Posted June 25, 2015 by Jerod Clark

Almost every piece of advice I give in communications will include the idea that you need to use more images to be an optimal storyteller. In fact, I mention it so much, you might be tired of reading about it. But it’s an area where so many churches still struggle today. Whether it’s online or in print communication, your organization can likely be using more images. Here are some reasons why.

Images create an anchor point for a story. Your audience, whether it be your congregation or a new visitor to your website, will be more compelled by image driven stories than long paragraphs of text. Images let you set the tone for your communication. A picture of a person gives a great starting point for the story you’re telling about them. A well-designed illustration can help create an image for what you’ll be talking about in an article. Let images do your introduction to set the framework for what you’ll be saying next.

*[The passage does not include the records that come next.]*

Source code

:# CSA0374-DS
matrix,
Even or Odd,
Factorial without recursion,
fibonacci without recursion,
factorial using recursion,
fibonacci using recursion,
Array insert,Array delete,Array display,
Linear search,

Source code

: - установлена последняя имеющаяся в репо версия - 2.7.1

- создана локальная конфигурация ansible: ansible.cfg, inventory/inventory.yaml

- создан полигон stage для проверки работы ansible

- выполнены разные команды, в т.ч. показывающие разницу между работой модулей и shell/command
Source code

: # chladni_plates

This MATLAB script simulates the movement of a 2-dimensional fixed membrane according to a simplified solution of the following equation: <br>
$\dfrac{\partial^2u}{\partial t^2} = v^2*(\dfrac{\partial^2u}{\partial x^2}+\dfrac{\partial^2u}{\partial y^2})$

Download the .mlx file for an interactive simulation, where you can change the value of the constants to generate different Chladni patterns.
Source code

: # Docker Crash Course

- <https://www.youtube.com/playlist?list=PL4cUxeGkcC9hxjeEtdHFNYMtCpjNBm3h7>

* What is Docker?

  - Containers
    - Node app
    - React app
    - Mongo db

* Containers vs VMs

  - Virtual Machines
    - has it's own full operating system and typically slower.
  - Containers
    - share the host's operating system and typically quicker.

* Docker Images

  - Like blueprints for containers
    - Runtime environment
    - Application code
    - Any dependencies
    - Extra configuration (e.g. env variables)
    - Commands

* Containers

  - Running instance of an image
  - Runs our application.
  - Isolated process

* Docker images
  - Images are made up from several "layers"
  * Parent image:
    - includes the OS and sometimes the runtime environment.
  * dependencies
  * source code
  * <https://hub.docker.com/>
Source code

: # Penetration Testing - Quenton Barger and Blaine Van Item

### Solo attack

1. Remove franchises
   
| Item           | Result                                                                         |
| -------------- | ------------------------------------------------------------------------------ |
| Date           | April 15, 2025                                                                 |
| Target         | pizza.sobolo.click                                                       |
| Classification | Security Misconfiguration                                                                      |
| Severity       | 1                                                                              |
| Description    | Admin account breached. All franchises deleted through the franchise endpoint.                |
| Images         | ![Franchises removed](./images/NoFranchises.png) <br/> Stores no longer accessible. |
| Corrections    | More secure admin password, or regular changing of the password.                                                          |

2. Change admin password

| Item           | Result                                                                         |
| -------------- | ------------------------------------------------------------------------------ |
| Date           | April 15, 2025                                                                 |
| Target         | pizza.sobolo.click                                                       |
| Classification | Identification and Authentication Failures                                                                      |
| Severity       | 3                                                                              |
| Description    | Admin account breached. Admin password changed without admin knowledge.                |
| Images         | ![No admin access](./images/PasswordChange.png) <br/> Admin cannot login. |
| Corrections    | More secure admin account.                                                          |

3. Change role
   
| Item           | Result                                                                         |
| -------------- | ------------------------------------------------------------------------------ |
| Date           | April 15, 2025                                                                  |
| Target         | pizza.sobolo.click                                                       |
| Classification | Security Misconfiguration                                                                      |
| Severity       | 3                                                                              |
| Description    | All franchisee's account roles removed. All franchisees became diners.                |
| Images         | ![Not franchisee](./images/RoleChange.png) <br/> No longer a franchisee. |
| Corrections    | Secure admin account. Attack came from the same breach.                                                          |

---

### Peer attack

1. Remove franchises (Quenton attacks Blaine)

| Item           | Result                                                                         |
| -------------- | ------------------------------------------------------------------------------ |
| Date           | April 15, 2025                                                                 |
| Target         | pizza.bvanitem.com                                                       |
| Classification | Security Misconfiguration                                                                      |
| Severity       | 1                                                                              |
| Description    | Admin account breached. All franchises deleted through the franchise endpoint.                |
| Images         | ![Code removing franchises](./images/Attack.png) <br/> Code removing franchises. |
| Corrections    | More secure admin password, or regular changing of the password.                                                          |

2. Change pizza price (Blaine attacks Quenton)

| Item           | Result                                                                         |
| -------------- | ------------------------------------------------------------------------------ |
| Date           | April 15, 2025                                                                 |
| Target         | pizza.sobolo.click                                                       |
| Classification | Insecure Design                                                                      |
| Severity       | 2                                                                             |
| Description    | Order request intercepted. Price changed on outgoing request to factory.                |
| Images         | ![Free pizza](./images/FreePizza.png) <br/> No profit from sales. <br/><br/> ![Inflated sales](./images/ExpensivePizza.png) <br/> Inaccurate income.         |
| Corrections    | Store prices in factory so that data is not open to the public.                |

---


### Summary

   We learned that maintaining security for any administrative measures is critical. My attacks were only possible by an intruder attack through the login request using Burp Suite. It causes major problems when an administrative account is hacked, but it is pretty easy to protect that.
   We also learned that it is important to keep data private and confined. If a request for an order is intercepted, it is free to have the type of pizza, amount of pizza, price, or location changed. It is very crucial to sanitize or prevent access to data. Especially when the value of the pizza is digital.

People have short attention spans. A recent study showed the average attention span is eight seconds. What do you think will grab someone’s attention the quickest, a paragraph of text or a compelling image? It’s important to think about how you’re crafting your initial messages. What can you show and quickly say that will cause people to want to dig deeper into your story? Images with limited text are an intriguing entry point that makes people want to read or watch more.

Pictures give a glimpse of who you really are. There’s a key point to be made here. You can’t tell your true story with stock photography. Paid images have their place, but a major piece of being authentic is showing real people in true settings. Good images give people an instant understanding of what they’ll experience if they visit you in person or attend an event.

We are living in a visual culture. I often hear people say, “If there is not a picture, it didn’t really happen.” Smartphones put a camera in everybody’s hand. Newer social media platforms like Snapchat, Instagram and Pinterest are all image or video based. And updates to Twitter and Facebook put emphasis on visual aspects, too. Images are an expected norm in today’s communication culture.

I fully understand that adding more images to your communications might feel like more work. Yet often times, the simplest solution is just remembering to take some pictures at your next church event or gathering. It does take a commitment to think strategically about gathering images and your church may need to set a policy on how you do it. Ultimately, I think you’ll find using images actually means you have to write less.  And more importantly, it will give you a far better chance of creating something people 

Filed under: Communications, Website

About the Author

Jerod Clark

Jerod joined ReFrame Media in 2007 and built Church Juice from scratch. He poured all his passion for branding, marketing, and messaging into the ministry, publishing e-books, blog posts, and speaking at conferences to help churches energize their communications. He also served as ReFrame’s in-house graphic designer. Before beginning his work at Church Juice, Jerod was a local TV news reporter. In 2016, Jerod stepped away from the ministry to pursue interests in marketing and communications on new horizons.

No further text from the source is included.